While he waited for Rune to show up, he went to his offices to confront the most urgent of issues waiting for his attention. His four assistants, all Wyr handpicked for their quick intelligence and sturdy dispositions, occupied the outer rooms that were adorned with works of abstract expressionism by such artists as Jackson Pollock and Arshile Gorky and sculpture by Herbert Ferber.

 

Located in a corner of the building, his office was decorated in natural tones with wood and stone. As with the penthouse, the outer walls of the office were plate glass set with wrought-iron French doors that opened to a private balcony ledge. The interior walls were adorned by two mixed-media canvases he had commissioned from the late artist Jane Frank. They were from the artist’s Aerial Series, which depicted landscapes as if seen in midflight. One canvas was a landscape by day, the other by night.

 

As he sat at his desk, his first assistant, Kristoff, poked his dark shaggy head in the door. Dragos clenched his teeth on a surge of irritation. Head bent to the contracts laid on his desk, he said, “Approach with caution.”

 

The Wyr’s ursine nature and shambling demeanor masked a Harvard-trained MBA with a quick-witted, canny mind. Clever bear that he was, Kristoff said the two words guaranteed to grab his attention. “Urien Lorelle.”

 

His head lifted. Urien Lorelle, the Dark Fae King, was one of the seven rulers of the Elder Races; his demesne was seated in the greater Chicago area, and he was the guy Dragos most loved to hate. He sat back and flexed his hands. “Bring it.”

 

Arms overflowing, Kristoff lunged forward and spilled documents onto his desk. “I’ve got it—the link we were looking for between Lorelle and weapons development. Here are hard copies of everything. Transcontinental Power and Light’s 10-K filing with the SEC, last year’s proxy statement and annual report and its quarterly corporate-earnings conference calls.

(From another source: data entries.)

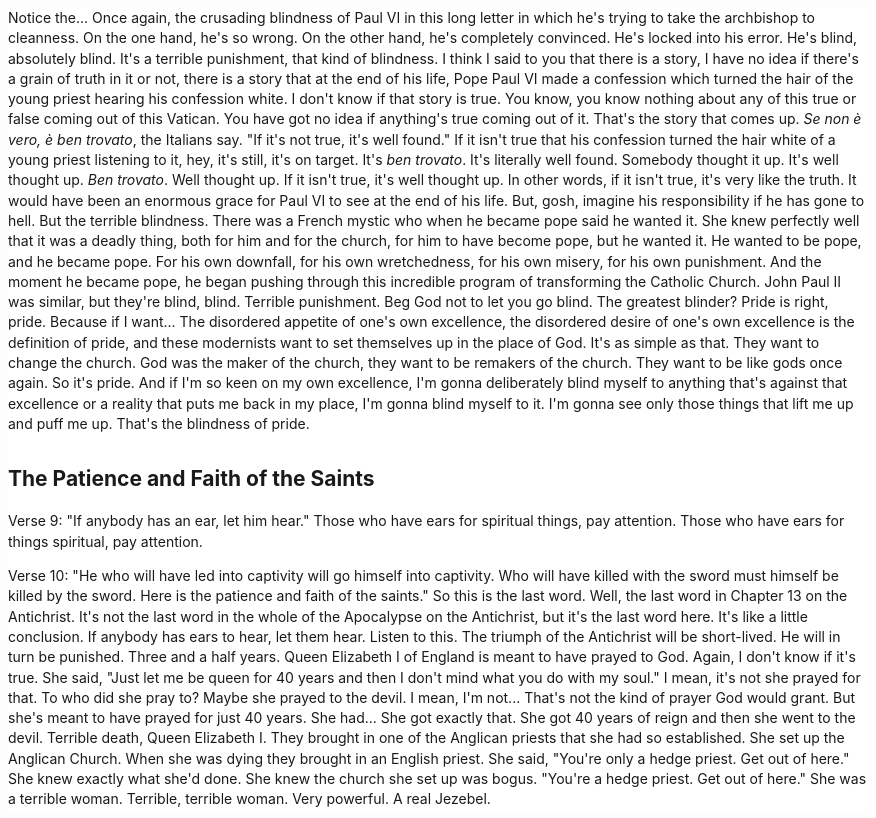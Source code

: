 Notice the... Once again, the crusading blindness of Paul VI in this long
letter in which he's trying to take the archbishop to cleanness. On the one
hand, he's so wrong. On the other hand, he's completely convinced. He's locked
into his error. He's blind, absolutely blind. It's a terrible punishment,
that kind of blindness. I think I said to you that there is a story, I have
no idea if there's a grain of truth in it or not, there is a story that at
the end of his life, Pope Paul VI made a confession which turned the hair
of the young priest hearing his confession white. I don't know if that story
is true. You know, you know nothing about any of this true or false coming
out of this Vatican. You have got no idea if anything's true coming out of it.
That's the story that comes up. *Se non è vero, è ben trovato*, the Italians
say. "If it's not true, it's well found." If it isn't true that his confession
turned the hair white of a young priest listening to it, hey, it's still,
it's on target. It's *ben trovato*. It's literally well found. Somebody thought
it up. It's well thought up. *Ben trovato*. Well thought up. If it isn't true,
it's well thought up. In other words, if it isn't true, it's very like the
truth. It would have been an enormous grace for Paul VI to see at the end
of his life. But, gosh, imagine his responsibility if he has gone to hell.
But the terrible blindness. There was a French mystic who when he became pope
said he wanted it. She knew perfectly well that it was a deadly thing, both
for him and for the church, for him to have become pope, but he wanted it.
He wanted to be pope, and he became pope. For his own downfall, for his own
wretchedness, for his own misery, for his own punishment. And the moment he
became pope, he began pushing through this incredible program of transforming
the Catholic Church. John Paul II was similar, but they're blind, blind.
Terrible punishment. Beg God not to let you go blind. The greatest blinder?
Pride is right, pride. Because if I want... The disordered appetite of one's
own excellence, the disordered desire of one's own excellence is the definition
of pride, and these modernists want to set themselves up in the place of God.
It's as simple as that. They want to change the church. God was the maker of
the church, they want to be remakers of the church. They want to be like gods
once again. So it's pride. And if I'm so keen on my own excellence, I'm gonna
deliberately blind myself to anything that's against that excellence or a
reality that puts me back in my place, I'm gonna blind myself to it. I'm
gonna see only those things that lift me up and puff me up. That's the
blindness of pride.

## The Patience and Faith of the Saints

Verse 9: "If anybody has an ear, let him hear." Those who have ears for
spiritual things, pay attention. Those who have ears for things spiritual,
pay attention.

Verse 10: "He who will have led into captivity will go himself into captivity.
Who will have killed with the sword must himself be killed by the sword. Here
is the patience and faith of the saints." So this is the last word. Well, the
last word in Chapter 13 on the Antichrist. It's not the last word in the whole
of the Apocalypse on the Antichrist, but it's the last word here. It's like
a little conclusion. If anybody has ears to hear, let them hear. Listen to
this. The triumph of the Antichrist will be short-lived. He will in turn
be punished. Three and a half years. Queen Elizabeth I of England is meant
to have prayed to God. Again, I don't know if it's true. She said, "Just let
me be queen for 40 years and then I don't mind what you do with my soul." I
mean, it's not she prayed for that. To who did she pray to? Maybe she prayed
to the devil. I mean, I'm not... That's not the kind of prayer God would grant.
But she's meant to have prayed for just 40 years. She had... She got exactly
that. She got 40 years of reign and then she went to the devil. Terrible death,
Queen Elizabeth I. They brought in one of the Anglican priests that she had so
established. She set up the Anglican Church. When she was dying they brought
in an English priest. She said, "You're only a hedge priest. Get out of here."
She knew exactly what she'd done. She knew the church she set up was bogus.
"You're a hedge priest. Get out of here." She was a terrible woman. Terrible,
terrible woman. Very powerful. A real Jezebel.
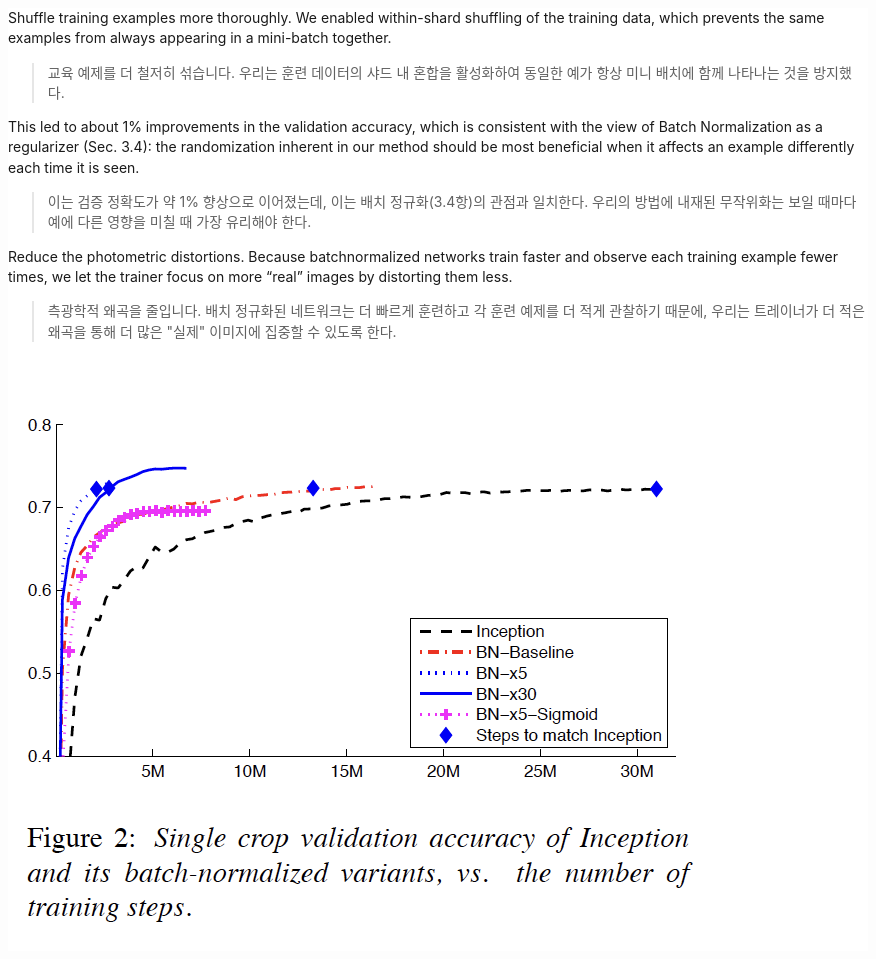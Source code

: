 Shuffle training examples more thoroughly. We enabled
within-shard shuffling of the training data, which prevents
the same examples from always appearing in a mini-batch
together. 
> 교육 예제를 더 철저히 섞습니다. 우리는 훈련 데이터의 샤드 
> 내 혼합을 활성화하여 동일한 예가 항상 미니 배치에 함께 나타나는 것을 방지했다.


This led to about 1% improvements in the validation
accuracy, which is consistent with the view of
Batch Normalization as a regularizer (Sec. 3.4): the randomization
inherent in our method should be most beneficial
when it affects an example differently each time it is
seen.
> 이는 검증 정확도가 약 1% 향상으로 이어졌는데, 이는 배치 정규화(3.4항)의 
> 관점과 일치한다. 우리의 방법에 내재된 무작위화는 보일 때마다 예에 다른 
> 영향을 미칠 때 가장 유리해야 한다.

Reduce the photometric distortions. Because batchnormalized
networks train faster and observe each training
example fewer times, we let the trainer focus on more
“real” images by distorting them less.
> 측광학적 왜곡을 줄입니다. 배치 정규화된 네트워크는 더 빠르게 훈련하고 
> 각 훈련 예제를 더 적게 관찰하기 때문에, 우리는 트레이너가
> 더 적은 왜곡을 통해 더 많은 "실제" 이미지에 집중할 수 있도록 한다.

![](../pics/bn4_2.png)
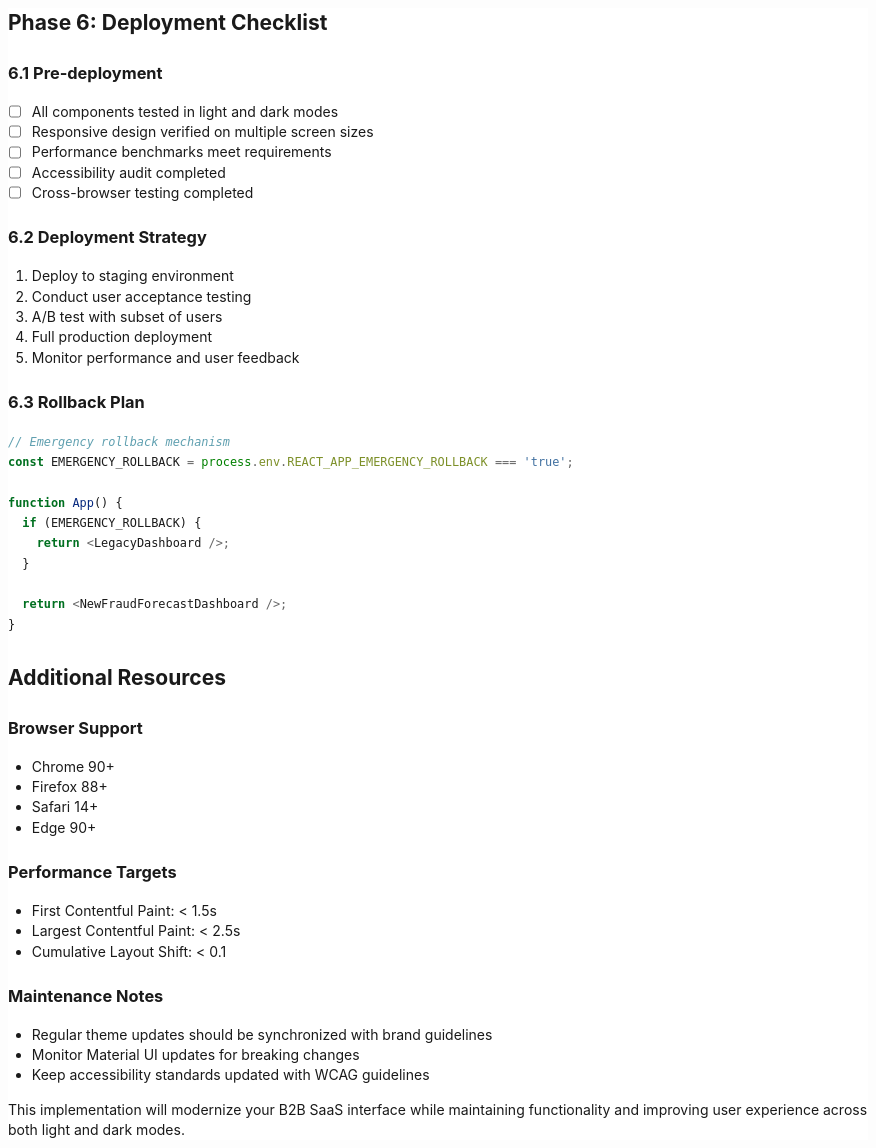 ## Phase 6: Deployment Checklist

### 6.1 Pre-deployment
- [ ] All components tested in light and dark modes
- [ ] Responsive design verified on multiple screen sizes
- [ ] Performance benchmarks meet requirements
- [ ] Accessibility audit completed
- [ ] Cross-browser testing completed

### 6.2 Deployment Strategy
1. Deploy to staging environment
2. Conduct user acceptance testing
3. A/B test with subset of users
4. Full production deployment
5. Monitor performance and user feedback

### 6.3 Rollback Plan
```javascript
// Emergency rollback mechanism
const EMERGENCY_ROLLBACK = process.env.REACT_APP_EMERGENCY_ROLLBACK === 'true';

function App() {
  if (EMERGENCY_ROLLBACK) {
    return <LegacyDashboard />;
  }
  
  return <NewFraudForecastDashboard />;
}
```

## Additional Resources

### Browser Support
- Chrome 90+
- Firefox 88+
- Safari 14+
- Edge 90+

### Performance Targets
- First Contentful Paint: < 1.5s
- Largest Contentful Paint: < 2.5s
- Cumulative Layout Shift: < 0.1

### Maintenance Notes
- Regular theme updates should be synchronized with brand guidelines
- Monitor Material UI updates for breaking changes
- Keep accessibility standards updated with WCAG guidelines

This implementation will modernize your B2B SaaS interface while maintaining functionality and improving user experience across both light and dark modes.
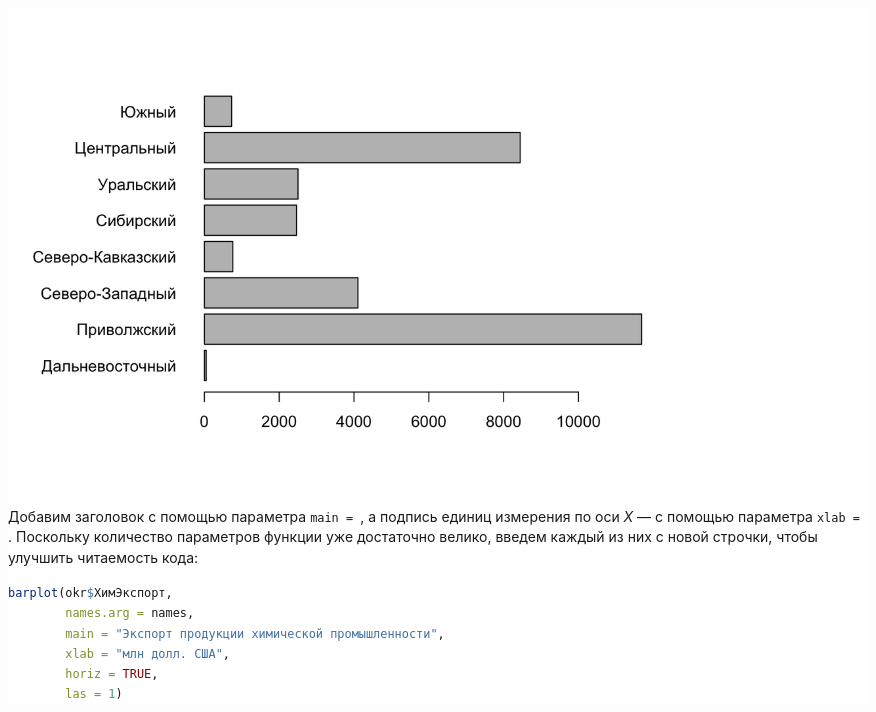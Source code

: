 <img src="05-Graphics_files/figure-html/unnamed-chunk-19-1.png" width="672" />

Добавим заголовок с помощью параметра `main = `, а подпись единиц измерения по оси $X$ — с помощью параметра `xlab = `. Поскольку количество параметров функции уже достаточно велико, введем каждый из них с новой строчки, чтобы улучшить читаемость кода:

```r
barplot(okr$ХимЭкспорт, 
        names.arg = names, 
        main = "Экспорт продукции химической промышленности", 
        xlab = "млн долл. США", 
        horiz = TRUE, 
        las = 1)
```

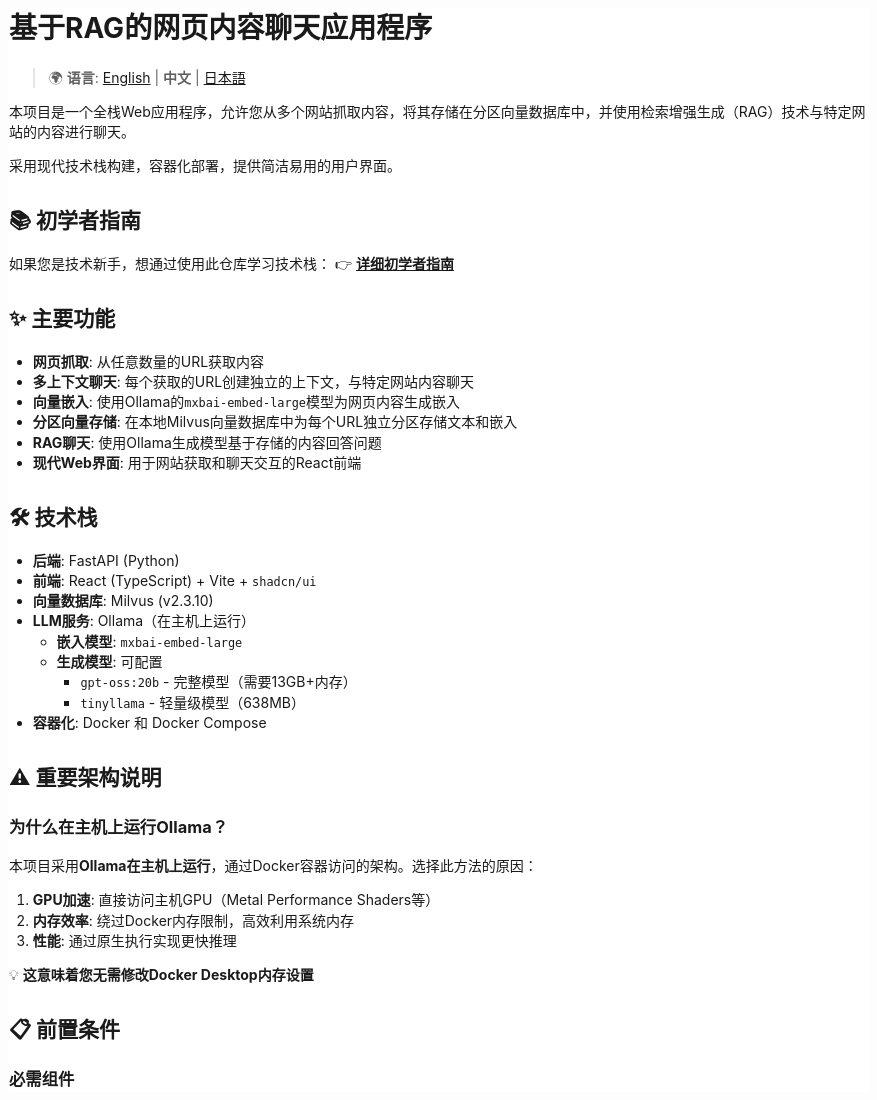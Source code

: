 # 基于RAG的网页内容聊天应用程序

> 🌍 **语言**: [English](README_EN.md) | **中文** | [日本語](README.md)

本项目是一个全栈Web应用程序，允许您从多个网站抓取内容，将其存储在分区向量数据库中，并使用检索增强生成（RAG）技术与特定网站的内容进行聊天。

采用现代技术栈构建，容器化部署，提供简洁易用的用户界面。

## 📚 初学者指南

如果您是技术新手，想通过使用此仓库学习技术栈：
👉 **[详细初学者指南](BEGINNER_GUIDE_ZH.md)**

## ✨ 主要功能

- **网页抓取**: 从任意数量的URL获取内容
- **多上下文聊天**: 每个获取的URL创建独立的上下文，与特定网站内容聊天
- **向量嵌入**: 使用Ollama的`mxbai-embed-large`模型为网页内容生成嵌入
- **分区向量存储**: 在本地Milvus向量数据库中为每个URL独立分区存储文本和嵌入
- **RAG聊天**: 使用Ollama生成模型基于存储的内容回答问题
- **现代Web界面**: 用于网站获取和聊天交互的React前端

## 🛠️ 技术栈

- **后端**: FastAPI (Python)
- **前端**: React (TypeScript) + Vite + `shadcn/ui`
- **向量数据库**: Milvus (v2.3.10)
- **LLM服务**: Ollama（在主机上运行）
  - **嵌入模型**: `mxbai-embed-large`
  - **生成模型**: 可配置
    - `gpt-oss:20b` - 完整模型（需要13GB+内存）
    - `tinyllama` - 轻量级模型（638MB）
- **容器化**: Docker 和 Docker Compose

## ⚠️ 重要架构说明

### 为什么在主机上运行Ollama？

本项目采用**Ollama在主机上运行**，通过Docker容器访问的架构。选择此方法的原因：

1. **GPU加速**: 直接访问主机GPU（Metal Performance Shaders等）
2. **内存效率**: 绕过Docker内存限制，高效利用系统内存
3. **性能**: 通过原生执行实现更快推理

💡 **这意味着您无需修改Docker Desktop内存设置**

## 📋 前置条件

### 必需组件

I’ve marked the relevant pages and typed up a report.”

 

Formed in the latter part of the nineteenth century, Transcontinental Power and Light, Inc., was one of the nation’s largest investor-owned utility companies. The Dark Fae King was the largest individual shareholder.

 

Dragos picked up the 10-K filing and began to flip through it. The U.S. Securities and Exchange Commission document was thick, some 450 pages in length and dense with statistics, tables and graphs.

 

Urien Lorelle and he shared so many differences of opinion. Lorelle’s utility company was partial to mountaintop-removal mining. Dragos preferred mountaintops to stay where he could see them. Urien’s fleet of aging coal-burning power plants emitted over one hundred million tons of carbon dioxide annually. Dragos preferred to breathe clean air when he flew. Urien wanted to see him dead. Dragos preferred to see Urien not just dead but utterly destroyed.